Il est vrai que les deux organisations patronales ne manquent pas d'idées pour illustrer la sobriété énergétique à Toulouse. Par exemple, le projet européen COMMUTE s'est concrétisé il y a quelques mois avec le lancement d'une application d'éco-mobilité à destination des dizaines de milliers de salariés de la zone aéroportuaire située au nord-ouest de l'agglomération. Les collaborateurs d'Airbus, d'ATR, de l'aéroport et d'autres sociétés de la zone bénéficient ainsi d'une interface qui mélange à la fois des solutions de transports en commun, de covoiturage et de mobilités douces. Grâce à un système de classement et récompenses, l'objectif est de mettre fin à l'usage individualiste de la voiture personnelle pour se rendre au travail. Toujours dans le domaine des mobilités, face à la flambée des prix des carburants, les transporteurs locaux comme Jimenez Transport ont formé l'ensemble de leurs chauffeurs à l'éco-conduite.

"Depuis quelques temps, nous remarquons un changement d'attitude chez nos collaborateurs.
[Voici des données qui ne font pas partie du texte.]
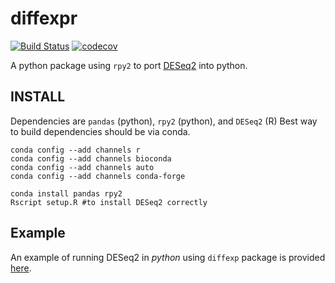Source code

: # diffexpr # 
[![Build Status](https://travis-ci.org/wckdouglas/diffexpr.svg?branch=master)](https://travis-ci.org/wckdouglas/diffexpr) [![codecov](https://codecov.io/gh/wckdouglas/diffexpr/branch/master/graph/badge.svg)](https://codecov.io/gh/wckdouglas/diffexpr)


A python package using ```rpy2``` to port [DESeq2](https://bioconductor.org/packages/release/bioc/html/DESeq2.html) into python.

## INSTALL ##
Dependencies are ```pandas``` (python), ```rpy2``` (python), and ```DESeq2``` (R)
Best way to build dependencies should be via conda. 

```
conda config --add channels r
conda config --add channels bioconda
conda config --add channels auto
conda config --add channels conda-forge

conda install pandas rpy2
Rscript setup.R #to install DESeq2 correctly 
```

## Example ##
An example of running DESeq2 in *python* using ```diffexp``` package is provided [here](https://github.com/wckdouglas/diffexp/blob/master/example/deseq_example.ipynb).
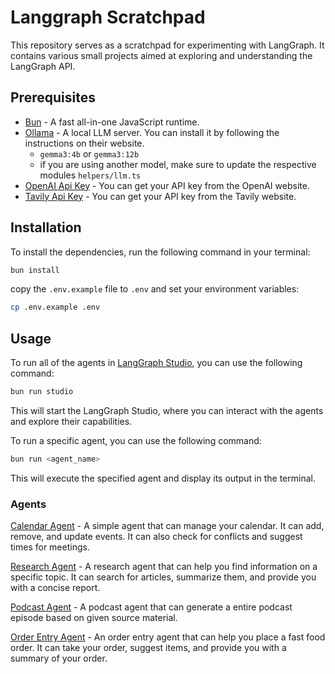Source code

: # Langgraph Scratchpad

This repository serves as a scratchpad for experimenting with LangGraph. It contains various small projects aimed at exploring and understanding the LangGraph API.


## Prerequisites
- [Bun](https://bun.sh) - A fast all-in-one JavaScript runtime.
- [Ollama](https://ollama.com/) - A local LLM server. You can install it by following the instructions on their website.
   - `gemma3:4b` or `gemma3:12b`
   - if you are using another model, make sure to update the respective modules `helpers/llm.ts`
- [OpenAI Api Key](https://platform.openai.com/docs/api-reference/authentication) - You can get your API key from the OpenAI website. 
- [Tavily Api Key](https://tavily.com/) - You can get your API key from the Tavily website. 

## Installation
To install the dependencies, run the following command in your terminal:
```bash
bun install
```

copy the `.env.example` file to `.env` and set your environment variables:

```bash
cp .env.example .env
```

## Usage
To run all of the agents in [LangGraph Studio](https://studio.langgraph.dev), you can use the following command:
```bash
bun run studio
```
This will start the LangGraph Studio, where you can interact with the agents and explore their capabilities.

To run a specific agent, you can use the following command:
```bash
bun run <agent_name>
```
This will execute the specified agent and display its output in the terminal.

### Agents

[Calendar Agent](src/calendar/README.md) - A simple agent that can manage your calendar. It can add, remove, and update events. It can also check for conflicts and suggest times for meetings.

[Research Agent](src/research/README.md) - A research agent that can help you find information on a specific topic. It can search for articles, summarize them, and provide you with a concise report.

[Podcast Agent](src/podcast/README.md) - A podcast agent that can generate a entire podcast episode based on given source material. 

[Order Entry Agent](src/order-entry/README.md) - An order entry agent that can help you place a fast food order. It can take your order, suggest items, and provide you with a summary of your order.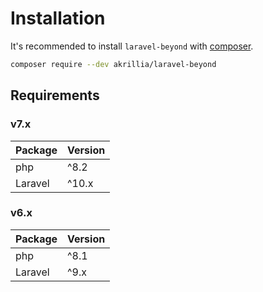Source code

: # Installation
It's recommended to install `laravel-beyond` with [composer](https://composer.org).

```bash
composer require --dev akrillia/laravel-beyond
```

## Requirements

### v7.x
| Package | Version |
|---------|---------|
| php     | ^8.2    |
| Laravel | ^10.x   |

### v6.x
| Package | Version |
|---------|---------|
| php     | ^8.1    |
| Laravel | ^9.x    |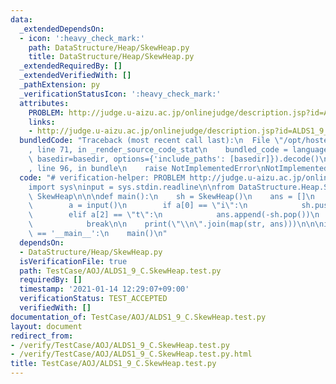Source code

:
 ```yaml
---
data:
  _extendedDependsOn:
  - icon: ':heavy_check_mark:'
    path: DataStructure/Heap/SkewHeap.py
    title: DataStructure/Heap/SkewHeap.py
  _extendedRequiredBy: []
  _extendedVerifiedWith: []
  _pathExtension: py
  _verificationStatusIcon: ':heavy_check_mark:'
  attributes:
    PROBLEM: http://judge.u-aizu.ac.jp/onlinejudge/description.jsp?id=ALDS1_9_C
    links:
    - http://judge.u-aizu.ac.jp/onlinejudge/description.jsp?id=ALDS1_9_C
  bundledCode: "Traceback (most recent call last):\n  File \"/opt/hostedtoolcache/Python/3.9.1/x64/lib/python3.9/site-packages/onlinejudge_verify/documentation/build.py\"\
    , line 71, in _render_source_code_stat\n    bundled_code = language.bundle(stat.path,\
    \ basedir=basedir, options={'include_paths': [basedir]}).decode()\n  File \"/opt/hostedtoolcache/Python/3.9.1/x64/lib/python3.9/site-packages/onlinejudge_verify/languages/python.py\"\
    , line 96, in bundle\n    raise NotImplementedError\nNotImplementedError\n"
  code: "# verification-helper: PROBLEM http://judge.u-aizu.ac.jp/onlinejudge/description.jsp?id=ALDS1_9_C\n\
    import sys\ninput = sys.stdin.readline\n\nfrom DataStructure.Heap.SkewHeap import\
    \ SkewHeap\n\n\ndef main():\n    sh = SkewHeap()\n    ans = []\n    while True:\n\
    \        a = input()\n        if a[0] == \"i\":\n            sh.push(-int(a[7:]))\n\
    \        elif a[2] == \"t\":\n            ans.append(-sh.pop())\n        else:\n\
    \            break\n\n    print(\"\\n\".join(map(str, ans)))\n\n\nif __name__\
    \ == '__main__':\n    main()\n"
  dependsOn:
  - DataStructure/Heap/SkewHeap.py
  isVerificationFile: true
  path: TestCase/AOJ/ALDS1_9_C.SkewHeap.test.py
  requiredBy: []
  timestamp: '2021-01-14 12:29:07+09:00'
  verificationStatus: TEST_ACCEPTED
  verifiedWith: []
documentation_of: TestCase/AOJ/ALDS1_9_C.SkewHeap.test.py
layout: document
redirect_from:
- /verify/TestCase/AOJ/ALDS1_9_C.SkewHeap.test.py
- /verify/TestCase/AOJ/ALDS1_9_C.SkewHeap.test.py.html
title: TestCase/AOJ/ALDS1_9_C.SkewHeap.test.py
---
```

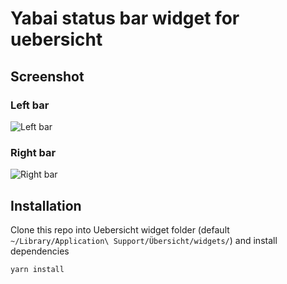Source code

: # Yabai status bar widget for uebersicht

## Screenshot
### Left bar
![Left bar](https://i.imgur.com/rAz39o0.png)

### Right bar
![Right bar](https://i.imgur.com/XF9k5T9.png)

## Installation
Clone this repo into Uebersicht widget folder (default `~/Library/Application\ Support/Übersicht/widgets/`) and install dependencies

```
yarn install
```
Ils pensent à bien éteindre la lumière ou la climatisation quand ils sont les derniers à quitter la pièce, par exemple. Ils veillent à ce que les machines soient bien éteintes quand elles ne sont pas utilisées", témoigne pour sa part Nathalie Duquesne, la directrice générale de Liebherr Aerospace à Toulouse, qui s'attend tout de même à un "fois trois" sur sa facture d'énergie à partir de début 2023.

Pour certains acteurs économiques, la hausse des prix de l'électricité et du gaz a déjà des conséquences importantes. Une pizzeria de la commune d'Aussonne (Haute-Garonne), qui a vu ses factures augmenter de quasiment 1.000 euros par mois depuis peu, a fait le choix de ne plus ouvrir le midi car peu lucratif pour rester plus longtemps ouvert sur ses services du soir tous les jours.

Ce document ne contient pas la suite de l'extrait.